=== Action item ===
Keep only the lines of the material below that contain the word "username". Copy those lines.

BEGIN Data

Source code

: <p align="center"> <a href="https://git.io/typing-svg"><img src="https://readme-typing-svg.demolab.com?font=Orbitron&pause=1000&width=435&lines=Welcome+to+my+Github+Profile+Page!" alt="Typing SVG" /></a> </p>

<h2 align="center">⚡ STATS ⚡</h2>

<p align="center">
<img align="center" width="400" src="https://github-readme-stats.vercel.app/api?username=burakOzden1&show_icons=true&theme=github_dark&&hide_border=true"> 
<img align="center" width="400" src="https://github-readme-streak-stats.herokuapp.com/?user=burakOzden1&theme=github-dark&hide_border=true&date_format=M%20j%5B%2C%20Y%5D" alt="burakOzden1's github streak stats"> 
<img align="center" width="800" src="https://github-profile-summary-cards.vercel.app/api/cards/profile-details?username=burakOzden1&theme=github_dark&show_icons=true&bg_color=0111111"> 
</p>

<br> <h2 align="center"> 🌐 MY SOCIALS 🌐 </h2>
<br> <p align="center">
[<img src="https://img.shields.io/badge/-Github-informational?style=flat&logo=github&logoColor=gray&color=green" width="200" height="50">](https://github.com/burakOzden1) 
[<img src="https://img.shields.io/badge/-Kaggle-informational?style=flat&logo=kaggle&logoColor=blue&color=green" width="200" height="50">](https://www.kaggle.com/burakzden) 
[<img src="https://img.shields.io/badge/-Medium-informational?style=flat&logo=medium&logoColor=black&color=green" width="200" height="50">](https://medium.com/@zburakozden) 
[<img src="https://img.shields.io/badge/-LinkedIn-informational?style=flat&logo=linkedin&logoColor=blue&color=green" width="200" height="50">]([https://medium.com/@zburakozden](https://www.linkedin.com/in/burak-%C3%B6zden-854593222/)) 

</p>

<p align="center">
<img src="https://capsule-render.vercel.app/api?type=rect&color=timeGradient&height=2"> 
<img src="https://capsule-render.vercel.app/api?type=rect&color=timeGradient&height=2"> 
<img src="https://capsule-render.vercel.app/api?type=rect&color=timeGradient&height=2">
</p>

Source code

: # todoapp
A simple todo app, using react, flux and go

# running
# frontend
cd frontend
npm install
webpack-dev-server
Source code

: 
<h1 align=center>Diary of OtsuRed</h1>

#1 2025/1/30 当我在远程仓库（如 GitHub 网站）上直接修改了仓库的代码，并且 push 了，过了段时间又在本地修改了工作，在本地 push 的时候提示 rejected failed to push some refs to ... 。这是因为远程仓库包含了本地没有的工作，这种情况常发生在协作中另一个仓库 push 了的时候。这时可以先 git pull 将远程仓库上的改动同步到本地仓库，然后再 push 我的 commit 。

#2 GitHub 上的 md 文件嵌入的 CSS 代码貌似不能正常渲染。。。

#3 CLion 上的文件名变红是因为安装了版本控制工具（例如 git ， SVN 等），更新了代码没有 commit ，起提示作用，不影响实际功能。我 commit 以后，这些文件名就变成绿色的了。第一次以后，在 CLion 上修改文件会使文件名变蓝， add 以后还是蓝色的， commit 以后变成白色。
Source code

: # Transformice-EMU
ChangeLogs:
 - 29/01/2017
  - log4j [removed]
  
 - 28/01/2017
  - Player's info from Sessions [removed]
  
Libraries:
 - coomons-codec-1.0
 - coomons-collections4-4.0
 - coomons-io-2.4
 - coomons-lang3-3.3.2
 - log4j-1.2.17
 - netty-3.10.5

END Data

=== Task response ===
<img align="center" width="400" src="https://github-readme-stats.vercel.app/api?username=burakOzden1&show_icons=true&theme=github_dark&&hide_border=true"> 
<img align="center" width="800" src="https://github-profile-summary-cards.vercel.app/api/cards/profile-details?username=burakOzden1&theme=github_dark&show_icons=true&bg_color=0111111"> 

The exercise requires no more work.